Courts in the Age of Dysfunction
12 Pages Posted: 4 Oct 2011
Date Written: October 3, 2011
Abstract
This is a commissioned comment on a forthcoming article by Benjamin Ewing & Douglas Kysar, Prods and Pleas: Limited Government in an Era of Unlimited Harm, 121 Yale L.J. - (forthcoming 2011). Ewing & Kysar suggest that we augment the traditional conception of constitutional "checks and balances" with one of "prods and please," i.e. that different branches of government can provide incentives and knowledge to induce action from other branches. It uses federal climate nuisance litigation as an example of how such prods and pleas can and should oeprate. I am skeptical that governmental branches listen to reasoned arguments from other branches; thus, "pleas" has little value. Ewing & Kysar's theory of prods, however, contains an important insight. Branches often respond to political incentives, and so when one branch reaches a decision that undermines the political goals of key actors in other branches (a "prod"), action is possible.
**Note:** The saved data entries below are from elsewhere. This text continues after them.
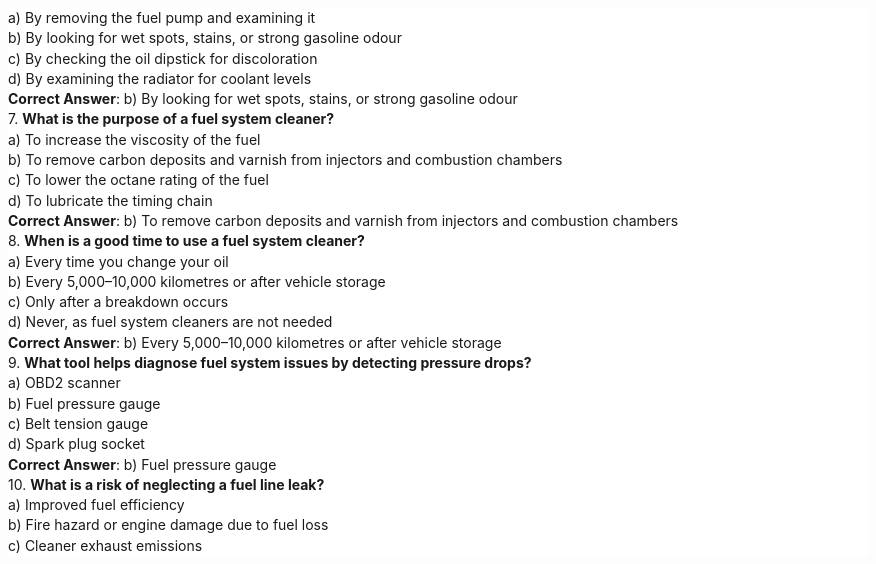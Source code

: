    a) By removing the fuel pump and examining it  
   b) By looking for wet spots, stains, or strong gasoline odour  
   c) By checking the oil dipstick for discoloration  
   d) By examining the radiator for coolant levels  
   **Correct Answer**: b) By looking for wet spots, stains, or strong gasoline odour  
7. **What is the purpose of a fuel system cleaner?**  
   a) To increase the viscosity of the fuel  
   b) To remove carbon deposits and varnish from injectors and combustion chambers  
   c) To lower the octane rating of the fuel  
   d) To lubricate the timing chain  
   **Correct Answer**: b) To remove carbon deposits and varnish from injectors and combustion chambers  
8. **When is a good time to use a fuel system cleaner?**  
   a) Every time you change your oil  
   b) Every 5,000–10,000 kilometres or after vehicle storage  
   c) Only after a breakdown occurs  
   d) Never, as fuel system cleaners are not needed  
   **Correct Answer**: b) Every 5,000–10,000 kilometres or after vehicle storage  
9. **What tool helps diagnose fuel system issues by detecting pressure drops?**  
   a) OBD2 scanner  
   b) Fuel pressure gauge  
   c) Belt tension gauge  
   d) Spark plug socket  
   **Correct Answer**: b) Fuel pressure gauge  
10. **What is a risk of neglecting a fuel line leak?**  
    a) Improved fuel efficiency  
    b) Fire hazard or engine damage due to fuel loss  
    c) Cleaner exhaust emissions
In this Age of Dysfunction, when one of the major American political parties seeks to paralyze government action, I suggest three areas where judicial prodding might be appropriate: 1) where legislation is blocked by a filibuster; 2) where opposition to legislation rejects science; and 3) where the legislative process produces results discriminating against diffuse and invisible (and thus powerless) groups. I then use Ewing & Kysar's example of climate change policy and argue that under current circumstances, judicial prodding is appropriate.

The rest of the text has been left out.